What options exist for non-Emacs-based Clojure development?

pgroce
Oct 24, 2002
There's fireplace.vim. Light Table looks really slick but I've heard it has rough edges once you get into it. (Then again, what doesn't?) Cursive integrates with IntelliJ, if that's your thing. (They're still in development, which probably means they're as stable as CIDER.) Counterclockwise is the analogous thing for Eclipse.

Basically, Googling "Clojure IDE" gives you a lot of options.

I really liked SLIME when I could get it to run, but I recall it needing a ridiculous amount of care and feeding. (The official install was the CVS checkout? Something about tracking the changes in Swank and SLIME at the same time.) Was I just doing it wrong, or has it gotten easier to keep running?

more like dICK
Feb 15, 2010

This is inevitable.

Bongo Bill posted:

What options exist for non-Emacs-based Clojure development?

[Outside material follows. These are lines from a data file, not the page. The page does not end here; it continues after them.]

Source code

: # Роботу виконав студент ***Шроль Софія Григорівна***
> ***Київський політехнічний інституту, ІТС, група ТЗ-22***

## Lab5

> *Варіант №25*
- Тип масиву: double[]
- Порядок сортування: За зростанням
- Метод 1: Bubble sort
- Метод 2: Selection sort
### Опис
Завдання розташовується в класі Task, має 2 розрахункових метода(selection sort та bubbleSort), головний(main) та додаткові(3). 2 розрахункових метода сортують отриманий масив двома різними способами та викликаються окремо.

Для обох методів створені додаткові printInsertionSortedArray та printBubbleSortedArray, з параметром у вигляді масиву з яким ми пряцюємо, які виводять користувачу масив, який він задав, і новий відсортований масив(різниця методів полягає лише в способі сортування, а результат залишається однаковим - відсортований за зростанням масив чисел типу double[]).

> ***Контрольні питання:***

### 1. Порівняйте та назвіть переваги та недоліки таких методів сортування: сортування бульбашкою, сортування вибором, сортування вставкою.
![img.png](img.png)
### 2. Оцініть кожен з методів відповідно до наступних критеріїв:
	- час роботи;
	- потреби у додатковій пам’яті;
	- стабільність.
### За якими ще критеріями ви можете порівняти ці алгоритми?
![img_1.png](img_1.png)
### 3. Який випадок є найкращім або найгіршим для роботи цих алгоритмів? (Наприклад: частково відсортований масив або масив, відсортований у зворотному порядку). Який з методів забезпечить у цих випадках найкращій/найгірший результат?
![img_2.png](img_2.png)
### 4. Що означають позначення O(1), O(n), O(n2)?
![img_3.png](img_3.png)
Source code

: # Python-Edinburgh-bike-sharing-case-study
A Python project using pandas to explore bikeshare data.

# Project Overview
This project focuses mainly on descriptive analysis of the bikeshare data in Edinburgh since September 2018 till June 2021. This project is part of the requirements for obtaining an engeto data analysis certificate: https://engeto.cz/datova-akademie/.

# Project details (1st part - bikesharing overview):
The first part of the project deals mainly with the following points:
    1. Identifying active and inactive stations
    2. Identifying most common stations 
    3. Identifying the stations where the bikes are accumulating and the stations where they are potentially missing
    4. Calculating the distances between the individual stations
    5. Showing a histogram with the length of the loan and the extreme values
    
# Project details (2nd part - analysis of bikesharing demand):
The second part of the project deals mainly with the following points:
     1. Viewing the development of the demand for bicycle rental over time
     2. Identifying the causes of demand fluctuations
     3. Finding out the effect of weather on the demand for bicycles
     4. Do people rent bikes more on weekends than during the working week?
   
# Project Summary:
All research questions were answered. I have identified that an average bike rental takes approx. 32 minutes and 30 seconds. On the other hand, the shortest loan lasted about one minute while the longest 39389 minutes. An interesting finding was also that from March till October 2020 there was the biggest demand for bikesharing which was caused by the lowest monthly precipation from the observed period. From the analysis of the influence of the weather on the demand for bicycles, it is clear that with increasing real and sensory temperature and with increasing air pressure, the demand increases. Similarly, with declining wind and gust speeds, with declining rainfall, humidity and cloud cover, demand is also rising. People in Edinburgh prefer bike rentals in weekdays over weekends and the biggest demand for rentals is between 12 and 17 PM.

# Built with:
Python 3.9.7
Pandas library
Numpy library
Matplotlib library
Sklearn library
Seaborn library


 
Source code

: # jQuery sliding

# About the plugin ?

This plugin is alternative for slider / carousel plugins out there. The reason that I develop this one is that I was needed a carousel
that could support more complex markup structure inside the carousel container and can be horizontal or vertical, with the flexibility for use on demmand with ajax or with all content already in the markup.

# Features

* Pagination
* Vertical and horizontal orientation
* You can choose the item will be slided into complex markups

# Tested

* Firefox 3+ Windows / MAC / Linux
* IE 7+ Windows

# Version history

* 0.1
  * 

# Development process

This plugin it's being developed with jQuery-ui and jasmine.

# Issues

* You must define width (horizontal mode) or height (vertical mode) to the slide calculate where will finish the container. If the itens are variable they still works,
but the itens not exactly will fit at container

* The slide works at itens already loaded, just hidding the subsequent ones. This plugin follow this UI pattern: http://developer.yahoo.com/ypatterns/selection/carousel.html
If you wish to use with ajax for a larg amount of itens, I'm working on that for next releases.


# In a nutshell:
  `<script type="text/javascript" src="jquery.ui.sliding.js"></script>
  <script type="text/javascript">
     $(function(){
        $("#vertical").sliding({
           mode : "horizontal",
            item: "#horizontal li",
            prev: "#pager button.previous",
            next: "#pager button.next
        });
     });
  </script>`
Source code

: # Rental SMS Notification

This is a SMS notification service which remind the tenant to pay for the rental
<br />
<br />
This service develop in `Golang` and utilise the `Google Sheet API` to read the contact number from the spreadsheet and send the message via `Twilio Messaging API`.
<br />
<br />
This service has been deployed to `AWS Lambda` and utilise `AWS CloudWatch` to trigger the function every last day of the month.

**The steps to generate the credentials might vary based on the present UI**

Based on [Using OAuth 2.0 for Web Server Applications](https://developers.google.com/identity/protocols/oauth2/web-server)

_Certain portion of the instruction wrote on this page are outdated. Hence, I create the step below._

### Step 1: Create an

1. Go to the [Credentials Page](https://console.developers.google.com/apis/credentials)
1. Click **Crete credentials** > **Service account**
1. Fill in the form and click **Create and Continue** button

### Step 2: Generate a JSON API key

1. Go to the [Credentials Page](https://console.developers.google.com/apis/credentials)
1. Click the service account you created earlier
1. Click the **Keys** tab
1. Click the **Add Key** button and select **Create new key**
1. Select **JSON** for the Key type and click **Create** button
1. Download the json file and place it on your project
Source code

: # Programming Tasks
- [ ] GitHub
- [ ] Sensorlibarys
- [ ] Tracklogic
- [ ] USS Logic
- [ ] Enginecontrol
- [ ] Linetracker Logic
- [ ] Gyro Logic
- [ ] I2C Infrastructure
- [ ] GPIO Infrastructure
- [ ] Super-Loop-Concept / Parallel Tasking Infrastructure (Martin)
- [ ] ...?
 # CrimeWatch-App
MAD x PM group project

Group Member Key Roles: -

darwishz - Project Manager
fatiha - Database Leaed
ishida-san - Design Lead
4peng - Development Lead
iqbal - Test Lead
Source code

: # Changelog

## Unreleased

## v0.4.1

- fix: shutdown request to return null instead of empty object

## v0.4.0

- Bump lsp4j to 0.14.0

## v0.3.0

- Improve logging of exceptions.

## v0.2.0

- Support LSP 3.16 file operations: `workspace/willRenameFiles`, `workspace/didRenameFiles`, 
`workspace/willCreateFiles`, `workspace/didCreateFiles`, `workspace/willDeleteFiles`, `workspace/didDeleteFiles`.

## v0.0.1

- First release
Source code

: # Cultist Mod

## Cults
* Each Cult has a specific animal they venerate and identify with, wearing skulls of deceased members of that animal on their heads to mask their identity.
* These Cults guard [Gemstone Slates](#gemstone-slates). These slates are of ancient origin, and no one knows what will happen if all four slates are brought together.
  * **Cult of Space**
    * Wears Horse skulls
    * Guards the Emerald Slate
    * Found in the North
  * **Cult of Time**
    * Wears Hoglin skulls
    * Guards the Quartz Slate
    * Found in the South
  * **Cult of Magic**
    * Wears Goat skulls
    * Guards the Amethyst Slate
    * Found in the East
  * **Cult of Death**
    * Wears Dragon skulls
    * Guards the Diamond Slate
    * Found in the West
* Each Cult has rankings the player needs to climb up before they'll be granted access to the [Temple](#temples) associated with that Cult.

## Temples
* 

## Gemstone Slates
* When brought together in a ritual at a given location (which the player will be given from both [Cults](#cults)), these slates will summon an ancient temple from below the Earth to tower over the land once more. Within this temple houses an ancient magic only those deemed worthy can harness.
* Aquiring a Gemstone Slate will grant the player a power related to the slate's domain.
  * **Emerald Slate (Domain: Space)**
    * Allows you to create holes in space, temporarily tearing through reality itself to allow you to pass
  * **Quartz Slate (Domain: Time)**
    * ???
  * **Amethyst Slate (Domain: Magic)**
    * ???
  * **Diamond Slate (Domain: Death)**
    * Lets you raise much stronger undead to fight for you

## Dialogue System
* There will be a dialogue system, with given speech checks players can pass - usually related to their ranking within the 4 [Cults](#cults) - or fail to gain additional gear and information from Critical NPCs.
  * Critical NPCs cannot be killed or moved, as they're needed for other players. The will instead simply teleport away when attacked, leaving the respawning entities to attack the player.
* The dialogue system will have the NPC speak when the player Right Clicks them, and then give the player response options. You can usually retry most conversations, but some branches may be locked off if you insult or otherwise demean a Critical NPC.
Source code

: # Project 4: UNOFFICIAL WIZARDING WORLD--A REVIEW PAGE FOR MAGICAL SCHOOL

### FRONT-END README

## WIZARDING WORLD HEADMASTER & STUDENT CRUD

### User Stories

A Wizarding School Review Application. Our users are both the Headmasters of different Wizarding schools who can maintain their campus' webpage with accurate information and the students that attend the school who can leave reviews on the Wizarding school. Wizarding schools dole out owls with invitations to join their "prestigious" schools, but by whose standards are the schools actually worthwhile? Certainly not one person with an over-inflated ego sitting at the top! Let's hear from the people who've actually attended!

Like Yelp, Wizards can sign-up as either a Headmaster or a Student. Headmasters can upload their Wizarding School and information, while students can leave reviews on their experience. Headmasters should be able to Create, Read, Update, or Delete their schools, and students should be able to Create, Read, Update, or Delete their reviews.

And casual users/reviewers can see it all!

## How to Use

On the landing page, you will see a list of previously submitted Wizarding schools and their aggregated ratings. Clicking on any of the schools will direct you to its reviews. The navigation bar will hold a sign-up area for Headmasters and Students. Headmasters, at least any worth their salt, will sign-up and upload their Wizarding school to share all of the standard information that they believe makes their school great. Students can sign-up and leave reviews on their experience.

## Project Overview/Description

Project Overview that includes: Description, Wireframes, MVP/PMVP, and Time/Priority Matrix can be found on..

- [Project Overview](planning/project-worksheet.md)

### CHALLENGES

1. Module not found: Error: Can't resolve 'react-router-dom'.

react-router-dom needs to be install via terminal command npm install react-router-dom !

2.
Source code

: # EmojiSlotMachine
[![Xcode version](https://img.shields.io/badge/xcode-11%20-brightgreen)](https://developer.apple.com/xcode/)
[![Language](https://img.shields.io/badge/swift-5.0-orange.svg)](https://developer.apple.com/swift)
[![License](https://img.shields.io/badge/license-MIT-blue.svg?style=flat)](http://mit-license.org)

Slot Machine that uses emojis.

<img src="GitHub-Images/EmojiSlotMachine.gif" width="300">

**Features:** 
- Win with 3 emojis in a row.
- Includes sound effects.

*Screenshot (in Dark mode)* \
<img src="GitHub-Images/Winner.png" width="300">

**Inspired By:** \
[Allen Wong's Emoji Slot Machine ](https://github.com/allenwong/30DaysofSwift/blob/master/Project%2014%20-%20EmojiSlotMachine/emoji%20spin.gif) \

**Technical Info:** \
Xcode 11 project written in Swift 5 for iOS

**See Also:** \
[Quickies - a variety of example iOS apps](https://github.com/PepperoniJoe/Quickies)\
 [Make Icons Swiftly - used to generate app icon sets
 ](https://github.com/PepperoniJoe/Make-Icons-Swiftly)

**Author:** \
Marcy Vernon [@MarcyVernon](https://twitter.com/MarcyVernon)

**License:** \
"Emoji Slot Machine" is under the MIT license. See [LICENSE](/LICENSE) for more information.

I've been using and enjoying Cursive, since I also use IntelliJ for Java and Python.

ToxicFrog
Apr 26, 2008


pgroce posted:

You using CIDER? It doesn't have a debugger (they've made noises about incorporating the Ritz debugger, which was informed by Slime), but when you get errors it lets you automatically filter out the tooling and clojure-infrastructure stack frames that are just hiding the actual error 99% of the time.

I use Sublime Text, not Emacs, and I do my compilation in a terminal outside the editor anyways because that's also where I do my version control and whatnot. I should probably see about writing a Lein plugin to make compilation errors less of a skullfuck, but it's still pretty inexcusable that the compiler reacts to trivial syntax errors by crashing.

drgnvale
Apr 30, 2004

A sword is not cutlery!

Bongo Bill posted:

What options exist for non-Emacs-based Clojure development?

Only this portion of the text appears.